人間たちと和解して以来、勇者とは会っていない。
その彼が久しぶりに会いに来る。
「ま、まあちょうど退屈していたし、会ってやってもいいけど」
「ボス、嬉しそうっすね。まあボスには勇者と姫さん以外に友達がいませんものね」
「勇者はともかく誰があんな女と友達だよ!」
「勇者の方は否定しないんすね」
とにかく勇者訪問の話に魔王はそわそわした。
心なしか緊張してしまうのと同時に、彼が来てくれる日を心待ちにしていたあの頃を思い出して楽しくなる。
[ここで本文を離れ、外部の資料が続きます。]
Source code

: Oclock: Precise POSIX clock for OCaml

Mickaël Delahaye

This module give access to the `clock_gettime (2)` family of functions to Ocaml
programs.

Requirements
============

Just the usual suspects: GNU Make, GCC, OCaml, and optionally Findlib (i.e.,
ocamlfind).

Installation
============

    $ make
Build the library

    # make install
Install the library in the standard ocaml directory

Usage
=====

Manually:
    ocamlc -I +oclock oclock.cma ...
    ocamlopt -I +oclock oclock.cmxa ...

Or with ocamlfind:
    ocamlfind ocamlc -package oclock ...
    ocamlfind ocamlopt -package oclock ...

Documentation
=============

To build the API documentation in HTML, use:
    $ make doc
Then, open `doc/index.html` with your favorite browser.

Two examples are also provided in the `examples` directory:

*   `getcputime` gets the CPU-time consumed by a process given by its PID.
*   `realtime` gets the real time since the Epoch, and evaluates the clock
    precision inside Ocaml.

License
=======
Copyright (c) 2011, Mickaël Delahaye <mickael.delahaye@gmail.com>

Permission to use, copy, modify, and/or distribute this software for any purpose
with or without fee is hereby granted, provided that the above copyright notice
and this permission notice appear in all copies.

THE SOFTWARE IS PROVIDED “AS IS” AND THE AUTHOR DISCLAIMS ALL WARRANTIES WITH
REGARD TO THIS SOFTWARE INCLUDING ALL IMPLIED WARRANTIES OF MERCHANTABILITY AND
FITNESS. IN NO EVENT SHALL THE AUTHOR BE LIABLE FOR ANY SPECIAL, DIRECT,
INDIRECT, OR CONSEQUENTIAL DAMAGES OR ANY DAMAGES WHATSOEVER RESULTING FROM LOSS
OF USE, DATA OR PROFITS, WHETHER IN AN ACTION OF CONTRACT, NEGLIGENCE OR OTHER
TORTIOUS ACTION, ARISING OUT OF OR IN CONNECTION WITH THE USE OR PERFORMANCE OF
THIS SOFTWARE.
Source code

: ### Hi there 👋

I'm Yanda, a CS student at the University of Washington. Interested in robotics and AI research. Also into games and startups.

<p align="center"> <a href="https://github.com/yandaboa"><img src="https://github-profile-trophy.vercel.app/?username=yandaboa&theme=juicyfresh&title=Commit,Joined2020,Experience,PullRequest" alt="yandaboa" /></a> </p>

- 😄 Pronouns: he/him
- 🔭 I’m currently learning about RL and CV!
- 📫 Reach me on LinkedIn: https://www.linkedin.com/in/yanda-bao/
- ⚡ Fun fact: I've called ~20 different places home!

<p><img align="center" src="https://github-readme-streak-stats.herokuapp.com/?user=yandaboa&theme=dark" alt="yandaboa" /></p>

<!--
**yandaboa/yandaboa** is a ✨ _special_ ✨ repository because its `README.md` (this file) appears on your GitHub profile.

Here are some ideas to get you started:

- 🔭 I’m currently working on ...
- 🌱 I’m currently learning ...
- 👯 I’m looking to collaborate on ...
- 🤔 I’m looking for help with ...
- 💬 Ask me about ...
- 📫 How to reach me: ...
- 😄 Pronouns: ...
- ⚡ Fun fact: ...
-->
勇者はすぐそこまでやって来ているそうなので、魔王は大慌てで彼を迎える準備をした。
彼が部屋に入って来たら「よく来たな!」と言って出迎えてやるつもりだ。
やはりここはドラマチックに演出したいところなので、自分は扉に背を向けて立っていよう。扉が開いたらカッコよく振り返ろうと心に決めていた。
魔王には、玉座の間に向かって歩いてくる何者かの気配をはっきりと感じることができた。少しずつ、それは近付いてくる。
そしてとうとうその瞬間が訪れた。
魔王の待つ部屋の扉が、勢いよく開け放たれたのだ。
「よく来たな!」
あの戦いでも身に着けていた思い出のマントをバサッとさせながら振り返り、魔王は高らかな声で来訪者を迎え入れた。
しかし入って来たのは勇者ではなく、一人の美しい少女だった。彼女はにこりと微笑んで、カッコつけながらフリーズしている魔王の姿を見つめている。
「ごきげんよう、魔王様」
「うわ」
心から嫌そうな声が出てしまう。
現れたのはドレスを着たショートカットの貧乳の少女。
かつて魔王のストレスとなっていた、あのじゃじゃ馬姫だったのだ。